End goal
Write a report recommending at least one AI model that we can use for further tuning towards strategic product investments
Steps
- Collect Evaluation Data for 2 or more high-priority AI use-cases T377423
- Evaluate the accuracy of 3 large language models on said use-cases T377425
- Build baselines to compare large language models T380569
- Stress-test our infrastructure to understand what models we can host internally T377496
- Write a final report
Scope for this task
- Consider use-cases that are high-priority based on the AI Strategy work T340693. These include
- Automatic Article Categorization,
- NPOV detection
- Peacock Detection
- Test on at least 10 languages other than English
- Test on a variety of Wikipedia article topics
- Test model performance on the existing internal infrastructure, and model accuracy on external services.
Desired output
At the delivery time, we should be able to recommend what AI model(s) we can use in upcoming product AI features, based on accuracy and performance experiments.
Relevant code and notebooks will be made available in the llm_evaluation gitlab repo.
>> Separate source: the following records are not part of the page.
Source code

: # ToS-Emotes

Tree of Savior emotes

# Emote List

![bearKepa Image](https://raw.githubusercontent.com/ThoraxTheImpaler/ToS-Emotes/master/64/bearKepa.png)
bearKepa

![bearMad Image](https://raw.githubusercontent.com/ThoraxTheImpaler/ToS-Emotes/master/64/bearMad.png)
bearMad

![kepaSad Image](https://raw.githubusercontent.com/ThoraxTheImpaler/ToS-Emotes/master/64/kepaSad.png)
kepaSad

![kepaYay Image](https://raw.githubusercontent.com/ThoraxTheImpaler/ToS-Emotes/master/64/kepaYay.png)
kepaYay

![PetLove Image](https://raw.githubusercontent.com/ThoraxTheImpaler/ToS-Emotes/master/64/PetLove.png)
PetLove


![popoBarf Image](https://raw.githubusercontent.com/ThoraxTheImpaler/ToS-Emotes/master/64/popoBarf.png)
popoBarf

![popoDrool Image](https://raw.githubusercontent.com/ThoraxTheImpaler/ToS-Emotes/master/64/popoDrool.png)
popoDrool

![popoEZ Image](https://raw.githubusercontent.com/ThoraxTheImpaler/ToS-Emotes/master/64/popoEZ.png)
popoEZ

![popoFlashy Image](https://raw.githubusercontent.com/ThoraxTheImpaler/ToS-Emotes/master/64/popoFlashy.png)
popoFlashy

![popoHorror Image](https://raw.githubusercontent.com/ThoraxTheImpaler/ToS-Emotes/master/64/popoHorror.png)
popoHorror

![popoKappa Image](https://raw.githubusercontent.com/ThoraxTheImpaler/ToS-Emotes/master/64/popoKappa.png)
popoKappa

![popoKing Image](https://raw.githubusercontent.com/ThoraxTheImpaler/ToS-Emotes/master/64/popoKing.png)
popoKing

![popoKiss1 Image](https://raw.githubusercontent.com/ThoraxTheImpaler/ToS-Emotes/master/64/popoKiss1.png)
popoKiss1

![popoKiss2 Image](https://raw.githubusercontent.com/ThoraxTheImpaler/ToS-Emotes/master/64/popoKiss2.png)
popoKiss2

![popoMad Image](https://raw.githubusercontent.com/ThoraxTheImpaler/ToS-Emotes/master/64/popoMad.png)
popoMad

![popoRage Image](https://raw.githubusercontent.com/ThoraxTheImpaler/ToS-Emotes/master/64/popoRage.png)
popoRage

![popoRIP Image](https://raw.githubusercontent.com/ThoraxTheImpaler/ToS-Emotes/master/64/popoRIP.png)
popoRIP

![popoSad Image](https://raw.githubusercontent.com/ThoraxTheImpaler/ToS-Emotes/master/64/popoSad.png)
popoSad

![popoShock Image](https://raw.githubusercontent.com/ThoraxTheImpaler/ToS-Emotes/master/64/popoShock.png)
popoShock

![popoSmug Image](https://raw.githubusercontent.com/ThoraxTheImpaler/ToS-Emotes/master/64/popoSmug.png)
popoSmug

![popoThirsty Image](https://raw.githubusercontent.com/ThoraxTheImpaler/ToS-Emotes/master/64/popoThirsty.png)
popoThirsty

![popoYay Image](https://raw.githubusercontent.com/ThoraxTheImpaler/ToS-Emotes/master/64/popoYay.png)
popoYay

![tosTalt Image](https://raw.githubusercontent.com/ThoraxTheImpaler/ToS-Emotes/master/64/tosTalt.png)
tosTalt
Confirmed list of direct contributors
@Miriam as the hypothesis owner
@diego as the delegate
@Aitolkyn will create datasets and baselines
@Trokhymovych will run the evaluation steps
@fkaelin and @MunizaA will work on evaluating performance and infrastructure constraints
Confirmed list of folks available for consulting
@MGerlach and @Isaac on models/data
@isarantopoulos @AikoChou and/or @klausman on ML infrastructure
@Aroraakhil on experimental protocol